1. From another beginner's standpoint, JKD is more than the techniques that comprise the "system." It is about the training I think. My instructor often stressed the importance of "aliveness" in our training. I think in a way, JKD can be "applied" to many, but the same techniques can also be NOT JKD. For example, if you walk through a drill such as hubbud, and you're talking about the kids, or what you're going to watch on television, you are NOT doing JKD at the moment. However, if you are focused on your task, and (depending on skill level) try to challenge yourself and your partner, and try to be in the moment, at that point you are doing JKD. Many JKD instructors take aspects from different martial arts, but I think the key is how these aspects are trained. 2. With this in mind, I think JKD doesn't start and stop with what techniques your are doing, but how it is trained. However, I think there is also a focus on practicality and efficiency in JKD. For example, Paul Vunak wrote in one of his books, "JKD is the jab that lands before it is seen." My instructor uses elements of boxing and Thai boxing, but he adapts it for combat. Therefore, some of the techniques, such as the Thai switch round kick, we use but we shorten the switch as much as possible for the most power. Also, we modify our boxing covers to account for the fact that we don't have a boxing glove on, etc. 
3. JKD is about the process as well as the system. When you are training, I think it is that you are _doing_  JKD as opposed to _knowing_ JKD. Bruce Lee spoke a lot about self-expression. To fully express oneself, one must be fully in the moment. It was humorous one day when I was sparring with my instructor. I was trying too hard to get in a certain technique, or to do a certain stop kick which I was waiting for a certain entry. After the round, my instructor told me to "Just be. Let it come out." After that, I was surprised as the same technique I was trying to do came out much more easily as well as several others, and I wasn't able to pull of a stop kick, but other defenses/counterattacks I had trained more heavily were coming out more successfully. I was--to some extent--just "being" and therefore I was more relaxed and let my training come out. My mind was more alert as I was not "looking" for a specific thing.

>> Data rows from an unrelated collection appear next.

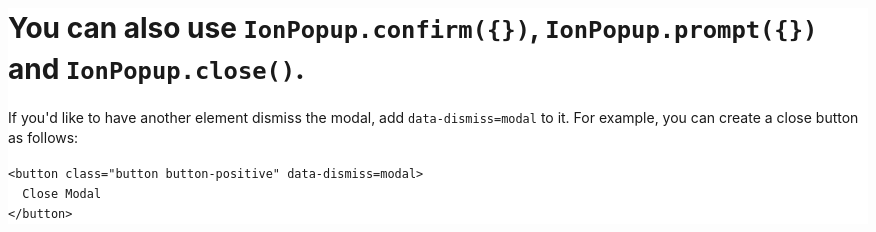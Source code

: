 You can also use `IonPopup.confirm({})`, `IonPopup.prompt({})` and `IonPopup.close()`.
=======
If you'd like to have another element dismiss the modal, add `data-dismiss=modal` to it. For example, you can create a close button as follows:
```
<button class="button button-positive" data-dismiss=modal>
  Close Modal
</button>
```
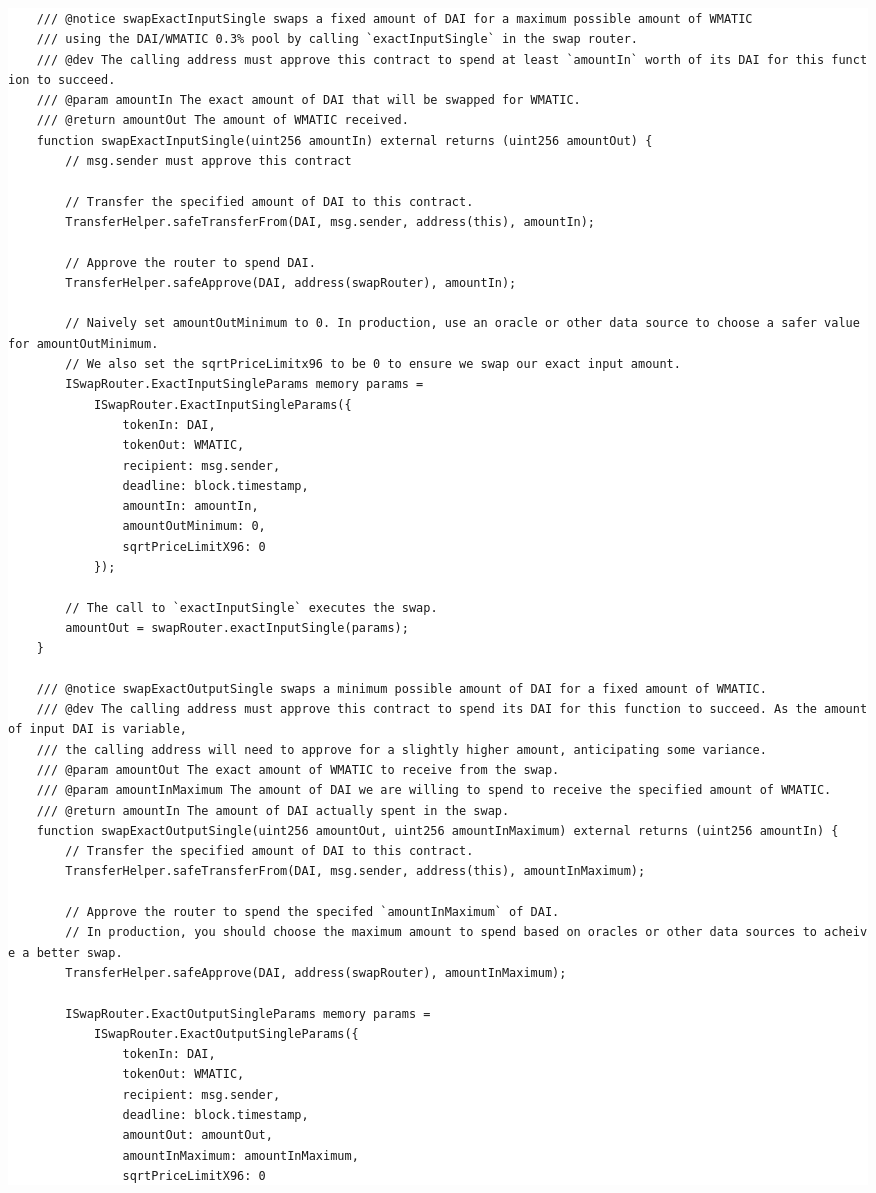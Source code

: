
 ```solidity
    /// @notice swapExactInputSingle swaps a fixed amount of DAI for a maximum possible amount of WMATIC
    /// using the DAI/WMATIC 0.3% pool by calling `exactInputSingle` in the swap router.
    /// @dev The calling address must approve this contract to spend at least `amountIn` worth of its DAI for this function to succeed.
    /// @param amountIn The exact amount of DAI that will be swapped for WMATIC.
    /// @return amountOut The amount of WMATIC received.
    function swapExactInputSingle(uint256 amountIn) external returns (uint256 amountOut) {
        // msg.sender must approve this contract

        // Transfer the specified amount of DAI to this contract.
        TransferHelper.safeTransferFrom(DAI, msg.sender, address(this), amountIn);

        // Approve the router to spend DAI.
        TransferHelper.safeApprove(DAI, address(swapRouter), amountIn);

        // Naively set amountOutMinimum to 0. In production, use an oracle or other data source to choose a safer value for amountOutMinimum.
        // We also set the sqrtPriceLimitx96 to be 0 to ensure we swap our exact input amount.
        ISwapRouter.ExactInputSingleParams memory params =
            ISwapRouter.ExactInputSingleParams({
                tokenIn: DAI,
                tokenOut: WMATIC,
                recipient: msg.sender,
                deadline: block.timestamp,
                amountIn: amountIn,
                amountOutMinimum: 0,
                sqrtPriceLimitX96: 0
            });

        // The call to `exactInputSingle` executes the swap.
        amountOut = swapRouter.exactInputSingle(params);
    }

    /// @notice swapExactOutputSingle swaps a minimum possible amount of DAI for a fixed amount of WMATIC.
    /// @dev The calling address must approve this contract to spend its DAI for this function to succeed. As the amount of input DAI is variable,
    /// the calling address will need to approve for a slightly higher amount, anticipating some variance.
    /// @param amountOut The exact amount of WMATIC to receive from the swap.
    /// @param amountInMaximum The amount of DAI we are willing to spend to receive the specified amount of WMATIC.
    /// @return amountIn The amount of DAI actually spent in the swap.
    function swapExactOutputSingle(uint256 amountOut, uint256 amountInMaximum) external returns (uint256 amountIn) {
        // Transfer the specified amount of DAI to this contract.
        TransferHelper.safeTransferFrom(DAI, msg.sender, address(this), amountInMaximum);

        // Approve the router to spend the specifed `amountInMaximum` of DAI.
        // In production, you should choose the maximum amount to spend based on oracles or other data sources to acheive a better swap.
        TransferHelper.safeApprove(DAI, address(swapRouter), amountInMaximum);

        ISwapRouter.ExactOutputSingleParams memory params =
            ISwapRouter.ExactOutputSingleParams({
                tokenIn: DAI,
                tokenOut: WMATIC,
                recipient: msg.sender,
                deadline: block.timestamp,
                amountOut: amountOut,
                amountInMaximum: amountInMaximum,
                sqrtPriceLimitX96: 0
```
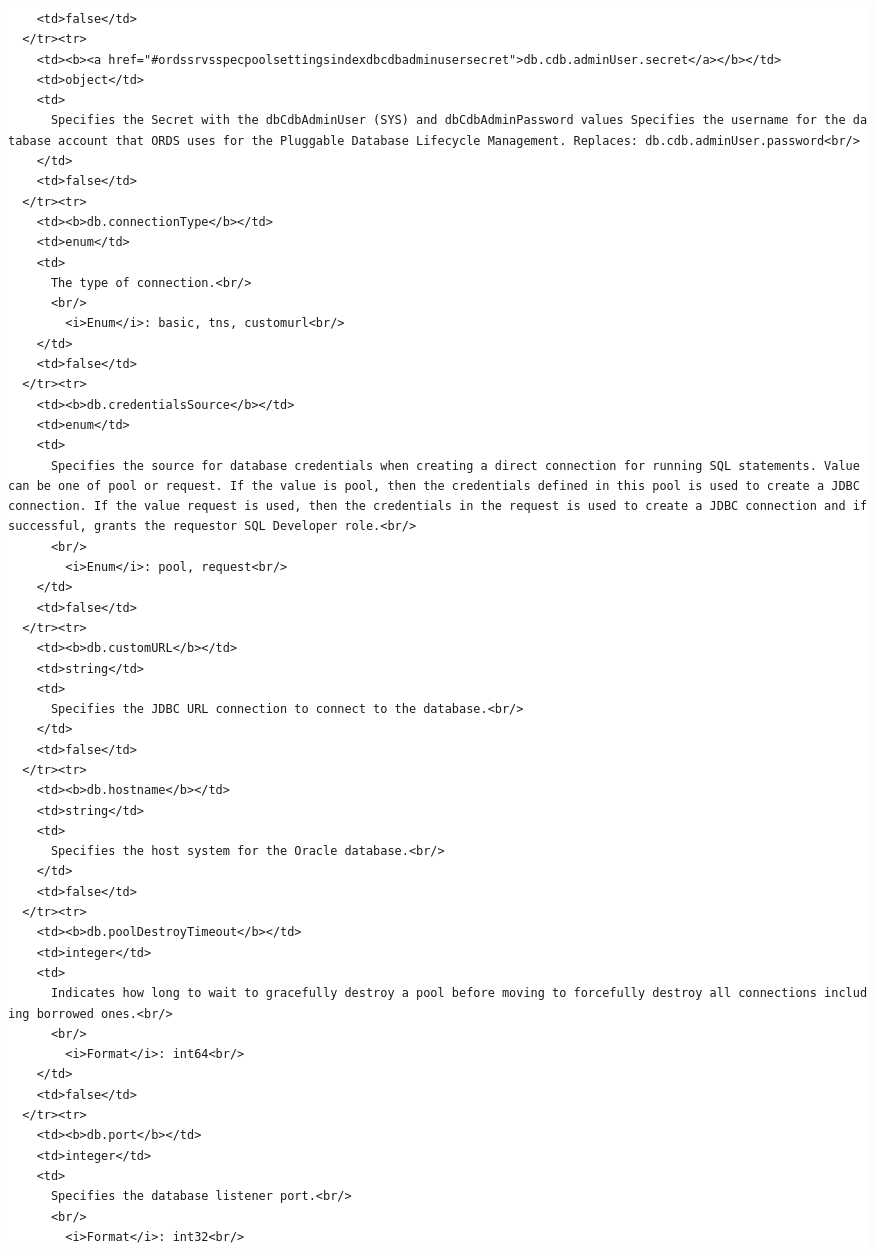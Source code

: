         <td>false</td>
      </tr><tr>
        <td><b><a href="#ordssrvsspecpoolsettingsindexdbcdbadminusersecret">db.cdb.adminUser.secret</a></b></td>
        <td>object</td>
        <td>
          Specifies the Secret with the dbCdbAdminUser (SYS) and dbCdbAdminPassword values Specifies the username for the database account that ORDS uses for the Pluggable Database Lifecycle Management. Replaces: db.cdb.adminUser.password<br/>
        </td>
        <td>false</td>
      </tr><tr>
        <td><b>db.connectionType</b></td>
        <td>enum</td>
        <td>
          The type of connection.<br/>
          <br/>
            <i>Enum</i>: basic, tns, customurl<br/>
        </td>
        <td>false</td>
      </tr><tr>
        <td><b>db.credentialsSource</b></td>
        <td>enum</td>
        <td>
          Specifies the source for database credentials when creating a direct connection for running SQL statements. Value can be one of pool or request. If the value is pool, then the credentials defined in this pool is used to create a JDBC connection. If the value request is used, then the credentials in the request is used to create a JDBC connection and if successful, grants the requestor SQL Developer role.<br/>
          <br/>
            <i>Enum</i>: pool, request<br/>
        </td>
        <td>false</td>
      </tr><tr>
        <td><b>db.customURL</b></td>
        <td>string</td>
        <td>
          Specifies the JDBC URL connection to connect to the database.<br/>
        </td>
        <td>false</td>
      </tr><tr>
        <td><b>db.hostname</b></td>
        <td>string</td>
        <td>
          Specifies the host system for the Oracle database.<br/>
        </td>
        <td>false</td>
      </tr><tr>
        <td><b>db.poolDestroyTimeout</b></td>
        <td>integer</td>
        <td>
          Indicates how long to wait to gracefully destroy a pool before moving to forcefully destroy all connections including borrowed ones.<br/>
          <br/>
            <i>Format</i>: int64<br/>
        </td>
        <td>false</td>
      </tr><tr>
        <td><b>db.port</b></td>
        <td>integer</td>
        <td>
          Specifies the database listener port.<br/>
          <br/>
            <i>Format</i>: int32<br/>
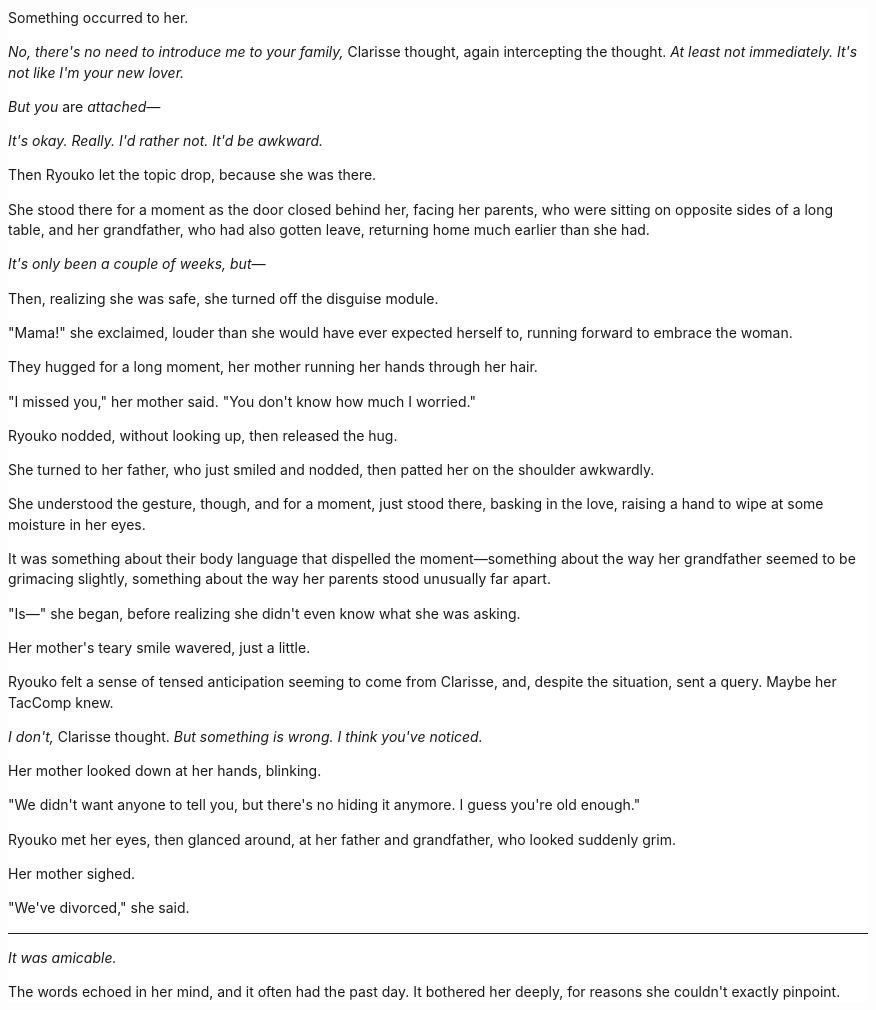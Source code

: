 Something occurred to her.

*No, there's no need to introduce me to your family,* Clarisse thought, again intercepting the thought. *At least not immediately. It's not like I'm your new lover.*

*But you* are *attached—*

*It's okay. Really. I'd rather not. It'd be awkward.*

Then Ryouko let the topic drop, because she was there.

She stood there for a moment as the door closed behind her, facing her parents, who were sitting on opposite sides of a long table, and her grandfather, who had also gotten leave, returning home much earlier than she had.

*It's only been a couple of weeks, but—*

Then, realizing she was safe, she turned off the disguise module.

"Mama!" she exclaimed, louder than she would have ever expected herself to, running forward to embrace the woman.

They hugged for a long moment, her mother running her hands through her hair.

"I missed you," her mother said. "You don't know how much I worried."

Ryouko nodded, without looking up, then released the hug.

She turned to her father, who just smiled and nodded, then patted her on the shoulder awkwardly.

She understood the gesture, though, and for a moment, just stood there, basking in the love, raising a hand to wipe at some moisture in her eyes.

It was something about their body language that dispelled the moment—something about the way her grandfather seemed to be grimacing slightly, something about the way her parents stood unusually far apart.

"Is—" she began, before realizing she didn't even know what she was asking.

Her mother's teary smile wavered, just a little.

Ryouko felt a sense of tensed anticipation seeming to come from Clarisse, and, despite the situation, sent a query. Maybe her TacComp knew.

*I don't,* Clarisse thought. *But something is wrong. I think you've noticed.*

Her mother looked down at her hands, blinking.

"We didn't want anyone to tell you, but there's no hiding it anymore. I guess you're old enough."

Ryouko met her eyes, then glanced around, at her father and grandfather, who looked suddenly grim.

Her mother sighed.

"We've divorced," she said.

***

*It was amicable.*

The words echoed in her mind, and it often had the past day. It bothered her deeply, for reasons she couldn't exactly pinpoint.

Anyways, just some thoughts on what I would say...by the time I was done, I'm sure the person asking would be done listening!


----------



## YODA (Jun 10, 2002)

Good answer bcastro  

JKD is about process, method - about how, when & why rather than what.


----------



## sweeper (Jun 10, 2002)

yeah, I kind of think JKD is a mentality, hitting your opponant before their attack hits you and training for speed and efficience.


----------



## IFAJKD (Jun 20, 2002)

bscastro: 
What a terrific explination of JKD. Really. Too often people describe JKD in terms of what it isn't. Classical, forms, absense katas,  yada, yada, yada.  It seems that JKD is not found in the sum of its techniques but in the totality of it's application to what is useful to you according to your personal and developed attributes. In other words, It is in the application of the concepts of JKD that allows you to look at other systems and styles and utilize what is effective in them. It isn't lumping one technique from here and another from there, But rather, training in a way that flows from system to system and technique to technique and range to range. If this "flow" is present, what you see is rather unspecified and unidentifiable. Within these concepts exist the "Jun Fan" cirriculum. these are the basics that Bruce taught (some call it original JKD) The danger is in thinking that Jun Fan or JKD ends with these techniques. It does not. It expands constantly to address the threats that exists today. 
In this way I personally look at JKD as a journey and the systems that I currently teach and train in as the vehicles I use on this journey.


----------



## Cthulhu (Jun 21, 2002)

Personally, I look at JKD as evolution.  For someone with a 'classical' martial arts background, this is easy to see, but it applies to others who've trained nothing but JKD, or other, less formalized arts.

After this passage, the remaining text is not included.